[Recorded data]
▬▬▬▬▬▬
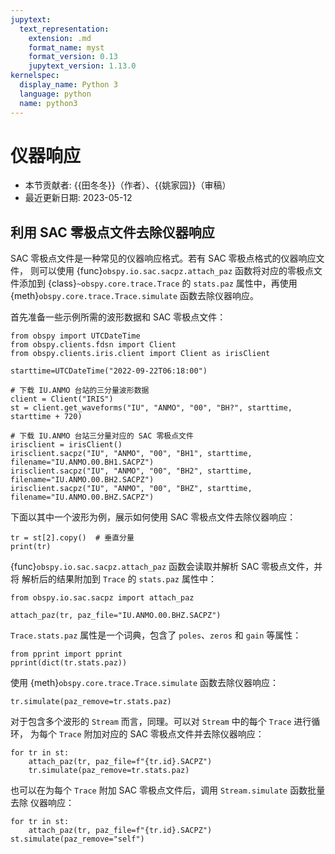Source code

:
 ```yaml
---
jupytext:
  text_representation:
    extension: .md
    format_name: myst
    format_version: 0.13
    jupytext_version: 1.13.0
kernelspec:
  display_name: Python 3
  language: python
  name: python3
---
```


# 仪器响应

- 本节贡献者: {{田冬冬}}（作者）、{{姚家园}}（审稿）
- 最近更新日期: 2023-05-12

## 利用 SAC 零极点文件去除仪器响应

SAC 零极点文件是一种常见的仪器响应格式。若有 SAC 零极点格式的仪器响应文件，
则可以使用 {func}`obspy.io.sac.sacpz.attach_paz` 函数将对应的零极点文件添加到
{class}`~obspy.core.trace.Trace` 的 `stats.paz` 属性中，再使用
{meth}`obspy.core.trace.Trace.simulate` 函数去除仪器响应。

首先准备一些示例所需的波形数据和 SAC 零极点文件：
```{code-cell} ipython3
from obspy import UTCDateTime
from obspy.clients.fdsn import Client
from obspy.clients.iris.client import Client as irisClient

starttime=UTCDateTime("2022-09-22T06:18:00")

# 下载 IU.ANMO 台站的三分量波形数据
client = Client("IRIS")
st = client.get_waveforms("IU", "ANMO", "00", "BH?", starttime, starttime + 720)

# 下载 IU.ANMO 台站三分量对应的 SAC 零极点文件
irisclient = irisClient()
irisclient.sacpz("IU", "ANMO", "00", "BH1", starttime, filename="IU.ANMO.00.BH1.SACPZ")
irisclient.sacpz("IU", "ANMO", "00", "BH2", starttime, filename="IU.ANMO.00.BH2.SACPZ")
irisclient.sacpz("IU", "ANMO", "00", "BHZ", starttime, filename="IU.ANMO.00.BHZ.SACPZ")
```

下面以其中一个波形为例，展示如何使用 SAC 零极点文件去除仪器响应：
```{code-cell} ipython3
tr = st[2].copy()  # 垂直分量
print(tr)
```

{func}`obspy.io.sac.sacpz.attach_paz` 函数会读取并解析 SAC 零极点文件，并将
解析后的结果附加到 `Trace` 的 `stats.paz` 属性中：
```{code-cell} ipython3
from obspy.io.sac.sacpz import attach_paz

attach_paz(tr, paz_file="IU.ANMO.00.BHZ.SACPZ")
```
`Trace.stats.paz` 属性是一个词典，包含了 `poles`、`zeros` 和 `gain` 等属性：
```{code-cell} ipython3
from pprint import pprint
pprint(dict(tr.stats.paz))
```
使用 {meth}`obspy.core.trace.Trace.simulate` 函数去除仪器响应：
```{code-cell} ipython3
tr.simulate(paz_remove=tr.stats.paz)
```

对于包含多个波形的 `Stream` 而言，同理。可以对 `Stream` 中的每个 `Trace` 进行循环，
为每个 `Trace` 附加对应的 SAC 零极点文件并去除仪器响应：
```
for tr in st:
    attach_paz(tr, paz_file=f"{tr.id}.SACPZ")
    tr.simulate(paz_remove=tr.stats.paz)
```
也可以在为每个 `Trace` 附加 SAC 零极点文件后，调用 `Stream.simulate` 函数批量去除
仪器响应：
```
for tr in st:
    attach_paz(tr, paz_file=f"{tr.id}.SACPZ")
st.simulate(paz_remove="self")
```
▬▬▬▬▬▬
Would you reproduce, word for word, the lines from the one holding "函数会读取并解析 SAC 零极点文件，并将" through the final line of the entries, both included?

{func}`obspy.io.sac.sacpz.attach_paz` 函数会读取并解析 SAC 零极点文件，并将
解析后的结果附加到 `Trace` 的 `stats.paz` 属性中：
```{code-cell} ipython3
from obspy.io.sac.sacpz import attach_paz

attach_paz(tr, paz_file="IU.ANMO.00.BHZ.SACPZ")
```
`Trace.stats.paz` 属性是一个词典，包含了 `poles`、`zeros` 和 `gain` 等属性：
```{code-cell} ipython3
from pprint import pprint
pprint(dict(tr.stats.paz))
```
使用 {meth}`obspy.core.trace.Trace.simulate` 函数去除仪器响应：
```{code-cell} ipython3
tr.simulate(paz_remove=tr.stats.paz)
```

对于包含多个波形的 `Stream` 而言，同理。可以对 `Stream` 中的每个 `Trace` 进行循环，
为每个 `Trace` 附加对应的 SAC 零极点文件并去除仪器响应：
```
for tr in st:
    attach_paz(tr, paz_file=f"{tr.id}.SACPZ")
    tr.simulate(paz_remove=tr.stats.paz)
```
也可以在为每个 `Trace` 附加 SAC 零极点文件后，调用 `Stream.simulate` 函数批量去除
仪器响应：
```
for tr in st:
    attach_paz(tr, paz_file=f"{tr.id}.SACPZ")
st.simulate(paz_remove="self")
```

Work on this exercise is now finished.